Sur le moyen du pourvoi incident
Enoncé du moyen
8. La société [...] en sa qualité de mandataire judiciaire de la société Brumer fait grief à l'arrêt de rejeter sa demande en dommages-intérêts contre la société BTP, alors :
« 1°/ que le liquidateur fondait sa demande indemnitaire sur la faute commise par la banque en procédant d'office, bien avant l'introduction de l'action en justice, au blocage des paiements faits au débiteur, dont elle faisait valoir qu'elle avait été à l'origine de la liquidation judiciaire ; qu'en examinant cette demande sous l'angle de la procédure abusive, la cour d'appel, qui a méconnu les termes du litige, a violé l'article 4 du code de procédure civile ;
2°/ qu'en écartant l'existence d'une faute de la banque après avoir pourtant relevé que celle-ci avait indûment rendu indisponibles des sommes devant revenir au débiteur en redressement judiciaire et qu'elle avait opéré d'office une compensation au mépris des règles de la procédure collective, la cour d'appel, qui n'a pas tiré les conséquences légales de ses propres constatations, a violé l'article 1382, devenu 1240, du code civil. »
Réponse de la Cour
Vu l'article 624 du code de procédure civile :
9. La cassation de l'arrêt sur le pourvoi principal entraîne l'annulation par voie de conséquence de l'arrêt en toutes ses dispositions.

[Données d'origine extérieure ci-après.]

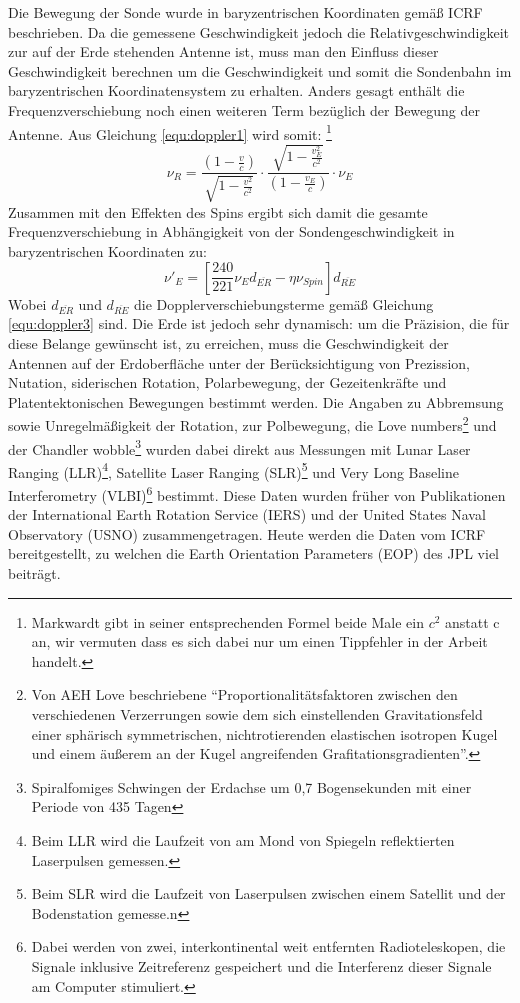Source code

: Die Bewegung der Sonde wurde in baryzentrischen Koordinaten gemäß ICRF beschrieben. %
Da die gemessene Geschwindigkeit jedoch die Relativgeschwindigkeit zur auf der Erde stehenden Antenne ist,
muss man den Einfluss dieser Geschwindigkeit berechnen um die Geschwindigkeit und somit die Sondenbahn im baryzentrischen Koordinatensystem zu erhalten.
Anders gesagt enthält die Frequenzverschiebung noch einen weiteren Term bezüglich der Bewegung der Antenne. Aus Gleichung \ref{equ:doppler1} wird somit:
\footnote{Markwardt gibt in seiner entsprechenden Formel beide Male ein $c^2$ anstatt c an, wir vermuten dass es sich dabei nur um einen Tippfehler in der Arbeit handelt.}
\begin{equation}
\label{equ:doppler3}
 \nu_R = \frac{(1-\frac{v}{c})}{\sqrt{1-\frac{v^2}{c^2}}} \cdot \frac{\sqrt{1-\frac{v_E^2}{c^2}}}{(1-\frac{v_E}{c})} \cdot \nu_E 
\end{equation}
Zusammen mit den Effekten des Spins ergibt sich damit die gesamte Frequenzverschiebung in Abhängigkeit von der Sondengeschwindigkeit in baryzentrischen Koordinaten zu:
\begin{equation}
 \nu'_E = \left[ \frac{240}{221} \nu_E d_{\overline{ER}} - \eta \nu_{Spin} \right]  d_{\overline{RE}}
\end{equation}
Wobei $d_{\overline{ER}}$ und $d_{\overline{RE}}$ die Dopplerverschiebungsterme gemäß Gleichung \ref{equ:doppler3} sind.
Die Erde ist jedoch sehr dynamisch: um die Präzision, die für diese Belange gewünscht ist, zu erreichen, muss die Geschwindigkeit der Antennen auf der Erdoberfläche unter der Berücksichtigung von Prezission, Nutation,
siderischen Rotation, Polarbewegung, der Gezeitenkräfte und Platentektonischen Bewegungen bestimmt werden.
Die Angaben zu Abbremsung sowie Unregelmäßigkeit der Rotation, zur Polbewegung, die Love numbers\footnote{Von AEH Love beschriebene ``Proportionalitätsfaktoren zwischen den verschiedenen Verzerrungen sowie dem sich einstellenden Gravitationsfeld einer sphärisch symmetrischen, nichtrotierenden elastischen isotropen Kugel und einem äußerem an der Kugel angreifenden Grafitationsgradienten''\cite{Dittus2006}.} und der Chandler wobble\footnote{Spiralfomiges Schwingen
der Erdachse um 0,7 Bogensekunden mit einer Periode von 435 Tagen} %
wurden dabei direkt aus Messungen mit Lunar Laser Ranging (LLR)\footnote{Beim LLR wird die Laufzeit von am Mond von Spiegeln reflektierten Laserpulsen gemessen.},
Satellite Laser Ranging (SLR)\footnote{Beim SLR wird die Laufzeit von Laserpulsen zwischen einem Satellit und der Bodenstation gemesse.n} und Very Long Baseline Interferometry
(VLBI)\footnote{Dabei werden von zwei, interkontinental weit entfernten Radioteleskopen, die Signale inklusive
Zeitreferenz gespeichert und die Interferenz dieser Signale am Computer stimuliert.} bestimmt.
Diese Daten wurden früher von Publikationen der International Earth Rotation Service (IERS) und der United States Naval Observatory (USNO) zusammengetragen. Heute werden die Daten vom ICRF bereitgestellt,
zu welchen die Earth Orientation Parameters (EOP) des JPL viel beiträgt\cite{Anderson2002}.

PAR CES MOTIFS, et sans qu'il y ait lieu de statuer sur les autres griefs, la Cour :
CASSE ET ANNULE, en toutes ses dispositions, l'arrêt rendu le 5 décembre 2018, entre les parties, par la cour d'appel de Colmar ;
Remet l'affaire et les parties dans l'état où elles se trouvaient avant cet arrêt et les renvoie devant la cour d'appel de Metz ;
En application de l'article 700 du code de procédure civile, rejette la demande formée par la société [...] en sa qualité de liquidateur de la société Brumer et la condamne à payer à la société Banque du bâtiment et des travaux publics la somme de 3 000 euros ;
Dit que sur les diligences du procureur général près la Cour de cassation, le présent arrêt sera transmis pour être transcrit en marge ou à la suite de l'arrêt cassé ;
Ainsi fait et jugé par la Cour de cassation, chambre commerciale, financière et économique, et prononcé par le président en son audience publique du neuf décembre deux mille vingt.